MaartenGr/BERTopic

using representation model takes much longer

Opened this issue · 1 comments

Hello i am running BERTopic on a mabook pro m1 with the following parameters using precomputed embeddings with sentence transformer

vectorizer_model = CountVectorizer(stop_words="english") 
ctfidf_model = ClassTfidfTransformer(reduce_frequent_words=True)
representation_model = OpenAI(openai_client, model="gpt-3.5-turbo", delay_in_seconds=10, chat=True)

BERTopic( 
    vectorizer_model =   vectorizer_model,
    ctfidf_model      =   ctfidf_model,
    nr_topics        =  'auto',
    min_topic_size   =   max(int(len(docs)/800),10),
    representation_model = representation_model )

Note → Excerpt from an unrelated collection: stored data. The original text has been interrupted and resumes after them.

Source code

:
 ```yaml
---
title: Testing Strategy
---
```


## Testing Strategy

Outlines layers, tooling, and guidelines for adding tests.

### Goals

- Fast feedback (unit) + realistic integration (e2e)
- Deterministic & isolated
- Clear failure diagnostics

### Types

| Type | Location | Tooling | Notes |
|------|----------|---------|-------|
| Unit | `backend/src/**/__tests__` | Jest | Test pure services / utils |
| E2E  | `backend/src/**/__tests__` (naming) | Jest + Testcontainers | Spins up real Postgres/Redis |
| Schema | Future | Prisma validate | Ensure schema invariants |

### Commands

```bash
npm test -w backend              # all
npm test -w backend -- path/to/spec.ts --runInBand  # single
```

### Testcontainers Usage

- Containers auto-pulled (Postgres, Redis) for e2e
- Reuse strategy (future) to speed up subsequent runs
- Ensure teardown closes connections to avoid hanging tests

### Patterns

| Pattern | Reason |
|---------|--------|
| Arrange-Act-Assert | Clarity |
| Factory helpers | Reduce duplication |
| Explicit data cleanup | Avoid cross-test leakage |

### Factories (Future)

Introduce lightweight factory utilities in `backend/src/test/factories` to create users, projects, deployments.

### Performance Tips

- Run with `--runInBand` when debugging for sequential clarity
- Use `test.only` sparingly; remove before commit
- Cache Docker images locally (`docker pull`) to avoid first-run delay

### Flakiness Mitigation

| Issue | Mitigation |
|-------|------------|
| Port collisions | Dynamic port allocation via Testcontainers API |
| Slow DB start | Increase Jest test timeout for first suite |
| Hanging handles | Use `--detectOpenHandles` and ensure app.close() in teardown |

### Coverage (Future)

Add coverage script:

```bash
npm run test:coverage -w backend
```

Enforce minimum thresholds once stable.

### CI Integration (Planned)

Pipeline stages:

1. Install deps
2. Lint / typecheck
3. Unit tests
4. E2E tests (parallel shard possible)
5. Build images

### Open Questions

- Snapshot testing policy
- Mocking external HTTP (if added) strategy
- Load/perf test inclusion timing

i noticed a big difference in the fitting time of the model using the representation model, 5 min without, 35 min with

is there a particular reason for that? since it is something that should be run at the end of the entire process of topic modeling it should not take 30 min to retrieve keywords and docs and send a prompt to chat gpt, maybe there is something happening that i am not aware of, thanks in advance

is there maybe a possibility to add the representation layer after fitting the model?

That's because you have set delay_in_seconds=10 which means that between each prompt there will be a delay of 10 seconds to prevent time-out/ratelimit errors. These generally appear when you have a free account with OpenAI as those accounts have a strict rate limit. If you want it to be faster, simply remove that parameter.